Senate Bill 1183, the bill from Mark DeSaulnier (D-Concord) which was originally proposed as a “bike tax,” is no longer a bike tax. This time the change is not just in the bill’s title – the bill, which originally proposed a sales tax on bicycles to create a stable source of funding to maintain bicycle facilities in regional parks, now proposes a fee on motor vehicle registrations instead.
If passed, S.B. 1183 would not automatically impose any fees, but allows cities, counties, and regional parks to propose them for the ballot and seek approval from two-thirds of local voters. The new vehicle registration surcharge would be capped at $5.
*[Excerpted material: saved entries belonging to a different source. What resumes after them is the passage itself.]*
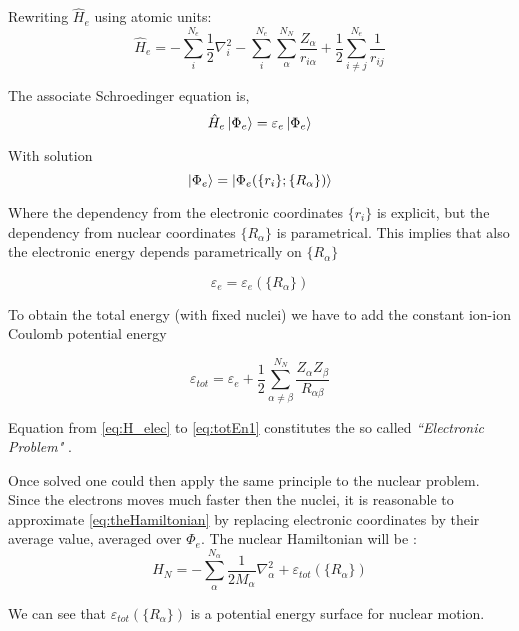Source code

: \documentclass[a4paper,12pt]{article}
\begin{document}
Rewriting $\hat{H}_{e}$  using atomic units:
\begin{equation}\label{eq:H_elec}
	\hat{H}_{e} = 	- \sum_{i}^{N_{e}} \frac{1}{2} \nabla_{i}^2  
					- \sum_{i}^{N_{e}} \sum_{\alpha}^{N_{N}} \frac{Z_{\alpha}}{r_{i\alpha}}  
					+ \frac{1}{2} \sum_{i \neq j}^{N_{e}} \frac{1}{r_{ij}}
\end{equation}

The associate Schroedinger equation is,
\begin{equation}
	\hat{H}_{e} \ket{\Phi_{e}} = \varepsilon_{e} \ket{\Phi_{e}}
\end{equation}

With solution
\begin{equation}
	\ket{\Phi_{e}} = \ket{\Phi_{e}( \{r_{i}\};\{R_{\alpha}\} )}
\end{equation}

Where the dependency from the electronic coordinates $\{r_i\}$ is explicit, but the dependency from nuclear coordinates $\{R_{\alpha}\}$ is parametrical.
This implies that also the electronic energy depends parametrically on $\{R_{\alpha}\}$

\begin{equation}
	\varepsilon_{e} = \varepsilon_{e}(\{R_{\alpha}\})
\end{equation}

To obtain the total energy (with fixed nuclei) we have to add the constant ion-ion Coulomb potential energy

\begin{equation}\label{eq:totEn1}
	\varepsilon_{tot} = \varepsilon_{e} + \frac{1}{2} \sum_{\alpha \neq \beta}^{N_N} \frac{Z_{\alpha} Z_{\beta} }{R_{\alpha \beta}}
\end{equation}

Equation from \eqref{eq:H_elec} to \eqref{eq:totEn1} constitutes the so called \textit{``Electronic Problem"} \cite[p.44]{Attila}.

Once solved one could then apply the same principle to the nuclear problem.
Since the electrons moves much faster then the nuclei, it is reasonable to approximate \eqref{eq:theHamiltonian} by replacing electronic coordinates by their average value, averaged over $\Phi_{e}$.
The nuclear Hamiltonian will be :
\begin{equation}
	H_{N} = - \sum_{\alpha}^{N_{\alpha}} \frac{1}{2M_{\alpha}} \nabla_{\alpha}^2 + \varepsilon_{tot}(\{ R_{\alpha}\})
\end{equation}

We can see that $\varepsilon_{tot}(\{ R_{\alpha}\})$ is a potential energy surface for nuclear motion.
\end{document}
The original proposed tax was opposed by the California Retailers Association as well as the usual anti-tax organizations, including the Howard Jarvis Taxpayers Association. In addition, the Senate’s Governance and Finance Committee analysis pointed out serious concerns with how a bicycle tax would be administered. It would have necessitated the unfunded creation of a new set of procedures by the Board of Equalization.
A motor vehicle registration fee, on the other hand, could be administered easily by the DMV without having to set up a new system.
“We were looking for a different mechanism to raise the funds,” said Doug Houston, legislative advocate for the East Bay Regional Park District, the sponsor of the bill. “There was consternation about a sales tax on bicycles, a social good, with some advocates asking why we would want to penalize or discourage bike riding.”
The fee was conceived as a way for regional parks to create a stable, if small, source of funds to pay for the maintenance of bike facilities, including paved trails.
Robert Doyle, the East Bay Regional Park District’s general manager, said the district has grants to complete ten projects that link existing trails within the system. “But then we have to patrol and maintain them,” he said.